§ **WHAT IS EXPECTED**: Your task is to reproduce the entries below word for word.

▶

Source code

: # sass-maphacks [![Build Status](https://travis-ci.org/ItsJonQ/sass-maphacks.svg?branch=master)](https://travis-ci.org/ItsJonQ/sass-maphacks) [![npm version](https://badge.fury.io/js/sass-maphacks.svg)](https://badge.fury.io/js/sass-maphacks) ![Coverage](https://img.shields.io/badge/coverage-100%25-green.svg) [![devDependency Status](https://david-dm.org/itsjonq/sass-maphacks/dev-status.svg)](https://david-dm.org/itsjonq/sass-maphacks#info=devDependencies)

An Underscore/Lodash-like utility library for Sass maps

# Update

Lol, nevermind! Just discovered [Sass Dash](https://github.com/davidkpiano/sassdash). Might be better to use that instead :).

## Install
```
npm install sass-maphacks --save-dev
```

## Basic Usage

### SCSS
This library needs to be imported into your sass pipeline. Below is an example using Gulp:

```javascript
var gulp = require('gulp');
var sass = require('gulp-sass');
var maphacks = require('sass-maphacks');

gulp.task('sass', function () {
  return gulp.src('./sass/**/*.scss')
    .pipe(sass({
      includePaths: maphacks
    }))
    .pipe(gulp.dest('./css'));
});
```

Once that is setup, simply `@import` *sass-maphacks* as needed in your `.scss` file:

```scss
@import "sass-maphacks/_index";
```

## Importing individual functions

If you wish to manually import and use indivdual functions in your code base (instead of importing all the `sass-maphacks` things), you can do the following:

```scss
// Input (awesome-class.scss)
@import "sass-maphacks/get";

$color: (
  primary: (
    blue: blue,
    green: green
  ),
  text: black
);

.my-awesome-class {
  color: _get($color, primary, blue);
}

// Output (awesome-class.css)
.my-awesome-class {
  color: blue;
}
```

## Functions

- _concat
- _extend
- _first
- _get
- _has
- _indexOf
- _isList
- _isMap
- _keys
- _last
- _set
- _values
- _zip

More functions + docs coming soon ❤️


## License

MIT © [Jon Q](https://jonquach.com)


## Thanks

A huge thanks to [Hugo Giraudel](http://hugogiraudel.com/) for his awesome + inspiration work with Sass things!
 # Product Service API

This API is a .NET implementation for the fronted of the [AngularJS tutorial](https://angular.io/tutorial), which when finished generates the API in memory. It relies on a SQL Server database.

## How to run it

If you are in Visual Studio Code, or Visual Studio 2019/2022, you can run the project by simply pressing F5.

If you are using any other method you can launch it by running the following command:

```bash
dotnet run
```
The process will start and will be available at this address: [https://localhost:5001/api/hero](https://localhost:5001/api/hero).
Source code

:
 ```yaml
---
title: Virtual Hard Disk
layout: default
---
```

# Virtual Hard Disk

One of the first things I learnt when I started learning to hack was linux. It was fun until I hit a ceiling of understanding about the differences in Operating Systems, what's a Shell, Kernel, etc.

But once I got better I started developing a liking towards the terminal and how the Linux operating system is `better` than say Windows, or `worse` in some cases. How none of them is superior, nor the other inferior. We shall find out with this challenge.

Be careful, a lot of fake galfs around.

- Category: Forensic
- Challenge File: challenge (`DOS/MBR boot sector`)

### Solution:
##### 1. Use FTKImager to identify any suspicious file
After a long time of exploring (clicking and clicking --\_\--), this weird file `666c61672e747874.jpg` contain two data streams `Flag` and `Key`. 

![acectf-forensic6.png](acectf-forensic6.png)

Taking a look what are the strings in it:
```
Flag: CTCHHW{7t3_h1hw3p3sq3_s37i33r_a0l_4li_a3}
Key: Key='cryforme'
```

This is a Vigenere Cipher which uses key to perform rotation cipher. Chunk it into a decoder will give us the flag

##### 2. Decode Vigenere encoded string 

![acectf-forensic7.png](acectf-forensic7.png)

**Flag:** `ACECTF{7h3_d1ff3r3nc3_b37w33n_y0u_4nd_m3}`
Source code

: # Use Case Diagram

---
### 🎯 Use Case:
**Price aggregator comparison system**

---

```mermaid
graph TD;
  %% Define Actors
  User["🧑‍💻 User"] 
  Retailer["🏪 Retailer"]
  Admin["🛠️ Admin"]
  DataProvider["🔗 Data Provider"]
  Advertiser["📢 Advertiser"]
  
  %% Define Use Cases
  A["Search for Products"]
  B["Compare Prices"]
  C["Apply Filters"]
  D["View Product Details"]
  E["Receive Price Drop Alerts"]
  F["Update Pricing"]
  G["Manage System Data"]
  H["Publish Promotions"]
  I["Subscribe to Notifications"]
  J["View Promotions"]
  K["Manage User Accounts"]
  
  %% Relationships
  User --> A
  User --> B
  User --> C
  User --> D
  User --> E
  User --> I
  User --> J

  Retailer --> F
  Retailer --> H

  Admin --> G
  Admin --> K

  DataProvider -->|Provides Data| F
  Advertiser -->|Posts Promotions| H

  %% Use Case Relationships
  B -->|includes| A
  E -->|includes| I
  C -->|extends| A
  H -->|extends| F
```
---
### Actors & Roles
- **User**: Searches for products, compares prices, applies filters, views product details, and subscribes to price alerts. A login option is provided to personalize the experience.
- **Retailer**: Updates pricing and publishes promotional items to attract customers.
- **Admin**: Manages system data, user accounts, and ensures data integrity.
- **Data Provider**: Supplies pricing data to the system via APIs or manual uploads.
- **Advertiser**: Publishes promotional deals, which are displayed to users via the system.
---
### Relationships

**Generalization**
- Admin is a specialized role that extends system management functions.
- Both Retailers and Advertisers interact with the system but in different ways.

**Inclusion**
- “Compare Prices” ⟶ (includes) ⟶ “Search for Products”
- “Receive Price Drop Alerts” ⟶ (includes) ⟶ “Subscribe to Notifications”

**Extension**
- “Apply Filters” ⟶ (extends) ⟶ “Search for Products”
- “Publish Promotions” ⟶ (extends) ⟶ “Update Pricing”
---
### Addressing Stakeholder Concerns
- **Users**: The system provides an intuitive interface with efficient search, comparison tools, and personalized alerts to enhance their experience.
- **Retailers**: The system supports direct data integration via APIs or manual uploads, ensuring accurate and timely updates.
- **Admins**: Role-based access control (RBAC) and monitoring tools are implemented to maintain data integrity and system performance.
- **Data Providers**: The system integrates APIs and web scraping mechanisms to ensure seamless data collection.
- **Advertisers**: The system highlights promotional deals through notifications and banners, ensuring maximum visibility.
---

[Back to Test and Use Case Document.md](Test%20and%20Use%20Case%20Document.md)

◀

§ **SOLUTION TO THIS PROBLEM**:
Source code

: # sass-maphacks [![Build Status](https://travis-ci.org/ItsJonQ/sass-maphacks.svg?branch=master)](https://travis-ci.org/ItsJonQ/sass-maphacks) [![npm version](https://badge.fury.io/js/sass-maphacks.svg)](https://badge.fury.io/js/sass-maphacks) ![Coverage](https://img.shields.io/badge/coverage-100%25-green.svg) [![devDependency Status](https://david-dm.org/itsjonq/sass-maphacks/dev-status.svg)](https://david-dm.org/itsjonq/sass-maphacks#info=devDependencies)

An Underscore/Lodash-like utility library for Sass maps

# Update

Lol, nevermind! Just discovered [Sass Dash](https://github.com/davidkpiano/sassdash). Might be better to use that instead :).

## Install
```
npm install sass-maphacks --save-dev
```

## Basic Usage

### SCSS
This library needs to be imported into your sass pipeline. Below is an example using Gulp:

```javascript
var gulp = require('gulp');
var sass = require('gulp-sass');
var maphacks = require('sass-maphacks');

gulp.task('sass', function () {
  return gulp.src('./sass/**/*.scss')
    .pipe(sass({
      includePaths: maphacks
    }))
    .pipe(gulp.dest('./css'));
});
```

Once that is setup, simply `@import` *sass-maphacks* as needed in your `.scss` file:

```scss
@import "sass-maphacks/_index";
```

## Importing individual functions

If you wish to manually import and use indivdual functions in your code base (instead of importing all the `sass-maphacks` things), you can do the following:

```scss
// Input (awesome-class.scss)
@import "sass-maphacks/get";

$color: (
  primary: (
    blue: blue,
    green: green
  ),
  text: black
);

.my-awesome-class {
  color: _get($color, primary, blue);
}

// Output (awesome-class.css)
.my-awesome-class {
  color: blue;
}
```

## Functions

- _concat
- _extend
- _first
- _get
- _has
- _indexOf
- _isList
- _isMap
- _keys
- _last
- _set
- _values
- _zip

More functions + docs coming soon ❤️


## License

MIT © [Jon Q](https://jonquach.com)


## Thanks

A huge thanks to [Hugo Giraudel](http://hugogiraudel.com/) for his awesome + inspiration work with Sass things!
 # Product Service API

This API is a .NET implementation for the fronted of the [AngularJS tutorial](https://angular.io/tutorial), which when finished generates the API in memory. It relies on a SQL Server database.

## How to run it

If you are in Visual Studio Code, or Visual Studio 2019/2022, you can run the project by simply pressing F5.

If you are using any other method you can launch it by running the following command:

```bash
dotnet run
```
The process will start and will be available at this address: [https://localhost:5001/api/hero](https://localhost:5001/api/hero).
Source code

:
 ```yaml
---
title: Virtual Hard Disk
layout: default
---
```

# Virtual Hard Disk

One of the first things I learnt when I started learning to hack was linux. It was fun until I hit a ceiling of understanding about the differences in Operating Systems, what's a Shell, Kernel, etc.

But once I got better I started developing a liking towards the terminal and how the Linux operating system is `better` than say Windows, or `worse` in some cases. How none of them is superior, nor the other inferior. We shall find out with this challenge.

Be careful, a lot of fake galfs around.

- Category: Forensic
- Challenge File: challenge (`DOS/MBR boot sector`)

### Solution:
##### 1. Use FTKImager to identify any suspicious file
After a long time of exploring (clicking and clicking --\_\--), this weird file `666c61672e747874.jpg` contain two data streams `Flag` and `Key`. 

![acectf-forensic6.png](acectf-forensic6.png)

Taking a look what are the strings in it:
```
Flag: CTCHHW{7t3_h1hw3p3sq3_s37i33r_a0l_4li_a3}
Key: Key='cryforme'
```

This is a Vigenere Cipher which uses key to perform rotation cipher. Chunk it into a decoder will give us the flag

##### 2. Decode Vigenere encoded string 

![acectf-forensic7.png](acectf-forensic7.png)

**Flag:** `ACECTF{7h3_d1ff3r3nc3_b37w33n_y0u_4nd_m3}`
Source code

: # Use Case Diagram

---
### 🎯 Use Case:
**Price aggregator comparison system**

---

```mermaid
graph TD;
  %% Define Actors
  User["🧑‍💻 User"] 
  Retailer["🏪 Retailer"]
  Admin["🛠️ Admin"]
  DataProvider["🔗 Data Provider"]
  Advertiser["📢 Advertiser"]
  
  %% Define Use Cases
  A["Search for Products"]
  B["Compare Prices"]
  C["Apply Filters"]
  D["View Product Details"]
  E["Receive Price Drop Alerts"]
  F["Update Pricing"]
  G["Manage System Data"]
  H["Publish Promotions"]
  I["Subscribe to Notifications"]
  J["View Promotions"]
  K["Manage User Accounts"]
  
  %% Relationships
  User --> A
  User --> B
  User --> C
  User --> D
  User --> E
  User --> I
  User --> J

  Retailer --> F
  Retailer --> H

  Admin --> G
  Admin --> K

  DataProvider -->|Provides Data| F
  Advertiser -->|Posts Promotions| H

  %% Use Case Relationships
  B -->|includes| A
  E -->|includes| I
  C -->|extends| A
  H -->|extends| F
```
---
### Actors & Roles
- **User**: Searches for products, compares prices, applies filters, views product details, and subscribes to price alerts. A login option is provided to personalize the experience.
- **Retailer**: Updates pricing and publishes promotional items to attract customers.
- **Admin**: Manages system data, user accounts, and ensures data integrity.
- **Data Provider**: Supplies pricing data to the system via APIs or manual uploads.
- **Advertiser**: Publishes promotional deals, which are displayed to users via the system.
---
### Relationships

**Generalization**
- Admin is a specialized role that extends system management functions.
- Both Retailers and Advertisers interact with the system but in different ways.

**Inclusion**
- “Compare Prices” ⟶ (includes) ⟶ “Search for Products”
- “Receive Price Drop Alerts” ⟶ (includes) ⟶ “Subscribe to Notifications”

**Extension**
- “Apply Filters” ⟶ (extends) ⟶ “Search for Products”
- “Publish Promotions” ⟶ (extends) ⟶ “Update Pricing”
---
### Addressing Stakeholder Concerns
- **Users**: The system provides an intuitive interface with efficient search, comparison tools, and personalized alerts to enhance their experience.
- **Retailers**: The system supports direct data integration via APIs or manual uploads, ensuring accurate and timely updates.
- **Admins**: Role-based access control (RBAC) and monitoring tools are implemented to maintain data integrity and system performance.
- **Data Providers**: The system integrates APIs and web scraping mechanisms to ensure seamless data collection.
- **Advertisers**: The system highlights promotional deals through notifications and banners, ensuring maximum visibility.
---

[Back to Test and Use Case Document.md](Test%20and%20Use%20Case%20Document.md)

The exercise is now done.